Il riflesso di tale realtà ordinamentale in evoluzione si coglie, peraltro, anche nell'ordinanza in epigrafe che, nel prospettare una disparità di trattamento "rispetto agli altri contribuenti", non indica puntualmente, nè si vede come potrebbe farlo, un vero e proprio tertium comparationis, con l'effetto, perciò, di evidenziare, piuttosto, una generale disarticolazione normativa derivante dalla mancanza, già rilevata nelle precedenti sentenze, di criteri di omogenea ripartizione degli oneri.

In particolare, per quanto attiene alla lamentata insussistenza, per gli anni in discussione, di un massimale cui commisurare la contribuzione, va rilevato che, nel periodo al quale occorre riferirsi, non si rinvengono nella legislazione tendenze univoche in ordine a tale aspetto della disciplina, tanto è vero che il raffronto che si volesse effettuare con altre categorie di soggetti, parimenti tenute al versamento del contributo di malattia, non è tale da confortare l'assunto del giudice a quo, come reso palese dall'art. 12 del decreto-legge 29 luglio 1981, n. 402, convertito nella legge 26 settembre 1981, n. 537, che ha disposto l'abolizione del massimale stesso per la categoria dei lavoratori autonomi.

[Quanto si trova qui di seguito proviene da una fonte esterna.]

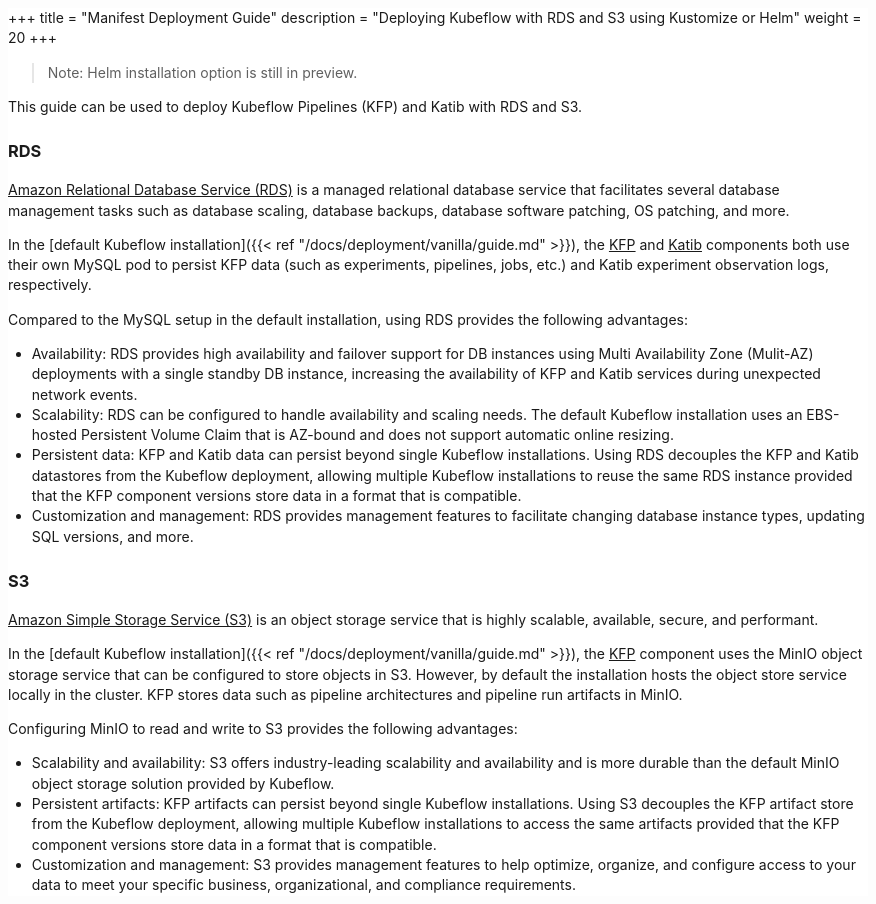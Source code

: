 +++
title = "Manifest Deployment Guide"
description = "Deploying Kubeflow with RDS and S3 using Kustomize or Helm"
weight = 20
+++

> Note: Helm installation option is still in preview.

This guide can be used to deploy Kubeflow Pipelines (KFP) and Katib with RDS and S3.

### RDS

[Amazon Relational Database Service (RDS)](https://docs.aws.amazon.com/AmazonRDS/latest/UserGuide/Welcome.html) is a managed relational database service that facilitates several database management tasks such as database scaling, database backups, database software patching, OS patching, and more.

In the [default Kubeflow installation]({{< ref "/docs/deployment/vanilla/guide.md" >}}), the [KFP](https://github.com/kubeflow/manifests/blob/v1.5-branch/apps/pipeline/upstream/third-party/mysql/base/mysql-deployment.yaml) and [Katib](https://github.com/kubeflow/manifests/blob/v1.5-branch/apps/katib/upstream/components/mysql/mysql.yaml) components both use their own MySQL pod to persist KFP data (such as experiments, pipelines, jobs, etc.) and Katib experiment observation logs, respectively. 

Compared to the MySQL setup in the default installation, using RDS provides the following advantages:
- Availability: RDS provides high availability and failover support for DB instances using Multi Availability Zone (Mulit-AZ) deployments with a single standby DB instance, increasing the availability of KFP and Katib services during unexpected network events.
- Scalability: RDS can be configured to handle availability and scaling needs. The default Kubeflow installation uses an EBS-hosted Persistent Volume Claim that is AZ-bound and does not support automatic online resizing.
- Persistent data: KFP and Katib data can persist beyond single Kubeflow installations. Using RDS decouples the KFP and Katib datastores from the Kubeflow deployment, allowing multiple Kubeflow installations to reuse the same RDS instance provided that the KFP component versions store data in a format that is compatible.
- Customization and management: RDS provides management features to facilitate changing database instance types, updating SQL versions, and more.

### S3
[Amazon Simple Storage Service (S3)](https://docs.aws.amazon.com/AmazonS3/latest/userguide/Welcome.html) is an object storage service that is highly scalable, available, secure, and performant. 

In the [default Kubeflow installation]({{< ref "/docs/deployment/vanilla/guide.md" >}}), the [KFP](https://github.com/kubeflow/manifests/blob/v1.4-branch/apps/pipeline/upstream/third-party/minio/base/minio-deployment.yaml) component uses the MinIO object storage service that can be configured to store objects in S3. However, by default the installation hosts the object store service locally in the cluster. KFP stores data such as pipeline architectures and pipeline run artifacts in MinIO.

Configuring MinIO to read and write to S3 provides the following advantages:
- Scalability and availability: S3 offers industry-leading scalability and availability and is more durable than the default MinIO object storage solution provided by Kubeflow.
- Persistent artifacts: KFP artifacts can persist beyond single Kubeflow installations. Using S3 decouples the KFP artifact store from the Kubeflow deployment, allowing multiple Kubeflow installations to access the same artifacts provided that the KFP component versions store data in a format that is compatible.
- Customization and management: S3 provides management features to help optimize, organize, and configure access to your data to meet your specific business, organizational, and compliance requirements.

4.-- Quanto, poi, all'asserito contrasto della norma portata all'esame della Corte con l'art. 53 della Costituzione, vanno, del pari, rammentate le varie pronunzie della Corte costituzionale che non hanno ritenuto di poter ravvisare nel contributo di malattia caratteristiche tributarie certe, attesa la permanenza di evidenti connotati di carattere assicurativo. Tenendo conto, peraltro, del le più recenti tendenze evolutive, sono stati, da ultimo, posti in risalto (sentenza n. 2 del 1995) elementi di fondo, non privi di rilievo per una meno dubbia soluzione della questione, e cioè l'imposizione di un sacrificio economico individuale realizzata attraverso un atto amministrativo di carattere ablatorio, insieme alla destinazione del gettito scaturente da tale ablazione al fine di integrare la finanza pubblica.

Ma, a parte il problema della natura tributaria o meno del contributo di cui trattasi, è qui sufficiente la considerazione del ripetuto orientamento della giurisprudenza costituzionale, secondo il quale il principio di progressività di cui all'art. 53 della Costituzione concerne l'ordinamento tributario nel suo complesso (sentenze n. 150 del 1985 e n. 263 del 1994), ma non vieta che i singoli tributi possano ispirarsi a criteri diversi.

PER QUESTI MOTIVI

LA CORTE COSTITUZIONALE

dichiara non fondata la questione di legittimità costituzionale dell'art. 1, comma 6, del decreto-legge 18 gennaio 1993, n. 9 (Disposizioni urgenti in materia sanitaria e socio-assistenziale), convertito nella legge 18 marzo 1993, n. 67, sollevata, in riferimento agli artt. 3 e 53 della Costituzione, dal Pretore di Milano con l'ordinanza in epigrafe.

Così deciso in Roma, nella sede della Corte costituzionale, Palazzo della Consulta, il 23 marzo 1995.

Antonio BALDASSARRE, Presidente

Massimo VARI, Redattore

Depositata in cancelleria il 6 aprile 1995.